Records from a collection
___

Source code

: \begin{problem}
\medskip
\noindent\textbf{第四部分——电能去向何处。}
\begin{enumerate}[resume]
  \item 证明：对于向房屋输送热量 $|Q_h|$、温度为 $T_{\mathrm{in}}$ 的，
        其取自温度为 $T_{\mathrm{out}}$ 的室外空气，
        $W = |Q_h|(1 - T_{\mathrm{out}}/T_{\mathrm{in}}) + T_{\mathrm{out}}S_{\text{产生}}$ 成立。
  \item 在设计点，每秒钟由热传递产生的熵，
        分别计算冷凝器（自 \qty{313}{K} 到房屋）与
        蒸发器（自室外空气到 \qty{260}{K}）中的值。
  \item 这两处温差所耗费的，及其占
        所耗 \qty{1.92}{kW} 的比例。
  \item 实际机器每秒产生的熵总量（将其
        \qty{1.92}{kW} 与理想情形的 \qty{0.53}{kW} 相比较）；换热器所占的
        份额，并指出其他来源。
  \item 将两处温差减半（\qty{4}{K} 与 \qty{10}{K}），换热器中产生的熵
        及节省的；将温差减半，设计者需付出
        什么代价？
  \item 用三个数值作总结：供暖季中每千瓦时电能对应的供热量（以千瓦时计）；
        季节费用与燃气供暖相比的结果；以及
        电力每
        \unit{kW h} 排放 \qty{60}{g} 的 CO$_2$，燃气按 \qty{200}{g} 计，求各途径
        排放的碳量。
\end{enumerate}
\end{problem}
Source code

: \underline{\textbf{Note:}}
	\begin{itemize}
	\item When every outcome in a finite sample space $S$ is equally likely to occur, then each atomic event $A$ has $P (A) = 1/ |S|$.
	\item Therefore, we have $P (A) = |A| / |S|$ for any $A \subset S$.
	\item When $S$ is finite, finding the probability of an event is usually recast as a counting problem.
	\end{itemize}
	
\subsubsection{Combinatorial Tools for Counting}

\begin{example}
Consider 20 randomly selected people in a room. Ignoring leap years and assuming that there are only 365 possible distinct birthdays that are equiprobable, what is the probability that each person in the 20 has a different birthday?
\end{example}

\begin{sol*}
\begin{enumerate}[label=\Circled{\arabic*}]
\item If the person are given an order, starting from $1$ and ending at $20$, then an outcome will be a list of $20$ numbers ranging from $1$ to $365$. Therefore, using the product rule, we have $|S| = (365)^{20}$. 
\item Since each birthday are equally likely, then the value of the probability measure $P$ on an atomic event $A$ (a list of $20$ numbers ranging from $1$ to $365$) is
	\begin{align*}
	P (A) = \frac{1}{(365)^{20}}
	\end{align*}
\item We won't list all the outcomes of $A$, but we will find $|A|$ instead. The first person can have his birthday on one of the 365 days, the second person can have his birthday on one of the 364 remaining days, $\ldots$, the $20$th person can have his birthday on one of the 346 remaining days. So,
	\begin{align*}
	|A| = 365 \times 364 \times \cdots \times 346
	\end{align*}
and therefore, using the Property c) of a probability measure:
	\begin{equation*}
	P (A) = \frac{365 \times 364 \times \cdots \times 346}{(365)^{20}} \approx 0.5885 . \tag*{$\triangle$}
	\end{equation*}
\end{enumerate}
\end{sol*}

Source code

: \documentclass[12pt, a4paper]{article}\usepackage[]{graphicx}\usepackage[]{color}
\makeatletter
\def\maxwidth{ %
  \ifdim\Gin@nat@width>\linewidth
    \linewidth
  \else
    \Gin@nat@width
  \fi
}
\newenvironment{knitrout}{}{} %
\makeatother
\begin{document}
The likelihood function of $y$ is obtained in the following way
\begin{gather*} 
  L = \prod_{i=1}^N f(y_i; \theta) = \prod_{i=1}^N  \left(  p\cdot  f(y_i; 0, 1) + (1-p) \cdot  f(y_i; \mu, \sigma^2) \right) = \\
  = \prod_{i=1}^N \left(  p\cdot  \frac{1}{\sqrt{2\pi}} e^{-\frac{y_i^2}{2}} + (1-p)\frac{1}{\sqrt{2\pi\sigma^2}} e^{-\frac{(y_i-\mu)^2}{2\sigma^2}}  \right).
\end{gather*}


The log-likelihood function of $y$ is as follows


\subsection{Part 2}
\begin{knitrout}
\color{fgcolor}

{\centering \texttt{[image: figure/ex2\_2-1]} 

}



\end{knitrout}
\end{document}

___

== Activity ==
Give every entry back unchanged. Leave none out.

== Answer to this problem ==
Source code

: \begin{problem}
\medskip
\noindent\textbf{第四部分——电能去向何处。}
\begin{enumerate}[resume]
  \item 证明：对于向房屋输送热量 $|Q_h|$、温度为 $T_{\mathrm{in}}$ 的，
        其取自温度为 $T_{\mathrm{out}}$ 的室外空气，
        $W = |Q_h|(1 - T_{\mathrm{out}}/T_{\mathrm{in}}) + T_{\mathrm{out}}S_{\text{产生}}$ 成立。
  \item 在设计点，每秒钟由热传递产生的熵，
        分别计算冷凝器（自 \qty{313}{K} 到房屋）与
        蒸发器（自室外空气到 \qty{260}{K}）中的值。
  \item 这两处温差所耗费的，及其占
        所耗 \qty{1.92}{kW} 的比例。
  \item 实际机器每秒产生的熵总量（将其
        \qty{1.92}{kW} 与理想情形的 \qty{0.53}{kW} 相比较）；换热器所占的
        份额，并指出其他来源。
  \item 将两处温差减半（\qty{4}{K} 与 \qty{10}{K}），换热器中产生的熵
        及节省的；将温差减半，设计者需付出
        什么代价？
  \item 用三个数值作总结：供暖季中每千瓦时电能对应的供热量（以千瓦时计）；
        季节费用与燃气供暖相比的结果；以及
        电力每
        \unit{kW h} 排放 \qty{60}{g} 的 CO$_2$，燃气按 \qty{200}{g} 计，求各途径
        排放的碳量。
\end{enumerate}
\end{problem}
Source code

: \underline{\textbf{Note:}}
	\begin{itemize}
	\item When every outcome in a finite sample space $S$ is equally likely to occur, then each atomic event $A$ has $P (A) = 1/ |S|$.
	\item Therefore, we have $P (A) = |A| / |S|$ for any $A \subset S$.
	\item When $S$ is finite, finding the probability of an event is usually recast as a counting problem.
	\end{itemize}
	
\subsubsection{Combinatorial Tools for Counting}

\begin{example}
Consider 20 randomly selected people in a room. Ignoring leap years and assuming that there are only 365 possible distinct birthdays that are equiprobable, what is the probability that each person in the 20 has a different birthday?
\end{example}

\begin{sol*}
\begin{enumerate}[label=\Circled{\arabic*}]
\item If the person are given an order, starting from $1$ and ending at $20$, then an outcome will be a list of $20$ numbers ranging from $1$ to $365$. Therefore, using the product rule, we have $|S| = (365)^{20}$. 
\item Since each birthday are equally likely, then the value of the probability measure $P$ on an atomic event $A$ (a list of $20$ numbers ranging from $1$ to $365$) is
	\begin{align*}
	P (A) = \frac{1}{(365)^{20}}
	\end{align*}
\item We won't list all the outcomes of $A$, but we will find $|A|$ instead. The first person can have his birthday on one of the 365 days, the second person can have his birthday on one of the 364 remaining days, $\ldots$, the $20$th person can have his birthday on one of the 346 remaining days. So,
	\begin{align*}
	|A| = 365 \times 364 \times \cdots \times 346
	\end{align*}
and therefore, using the Property c) of a probability measure:
	\begin{equation*}
	P (A) = \frac{365 \times 364 \times \cdots \times 346}{(365)^{20}} \approx 0.5885 . \tag*{$\triangle$}
	\end{equation*}
\end{enumerate}
\end{sol*}

Source code

: \documentclass[12pt, a4paper]{article}\usepackage[]{graphicx}\usepackage[]{color}
\makeatletter
\def\maxwidth{ %
  \ifdim\Gin@nat@width>\linewidth
    \linewidth
  \else
    \Gin@nat@width
  \fi
}
\newenvironment{knitrout}{}{} %
\makeatother
\begin{document}
The likelihood function of $y$ is obtained in the following way
\begin{gather*} 
  L = \prod_{i=1}^N f(y_i; \theta) = \prod_{i=1}^N  \left(  p\cdot  f(y_i; 0, 1) + (1-p) \cdot  f(y_i; \mu, \sigma^2) \right) = \\
  = \prod_{i=1}^N \left(  p\cdot  \frac{1}{\sqrt{2\pi}} e^{-\frac{y_i^2}{2}} + (1-p)\frac{1}{\sqrt{2\pi\sigma^2}} e^{-\frac{(y_i-\mu)^2}{2\sigma^2}}  \right).
\end{gather*}


The log-likelihood function of $y$ is as follows


\subsection{Part 2}
\begin{knitrout}
\color{fgcolor}

{\centering \texttt{[image: figure/ex2\_2-1]} 

}



\end{knitrout}
\end{document}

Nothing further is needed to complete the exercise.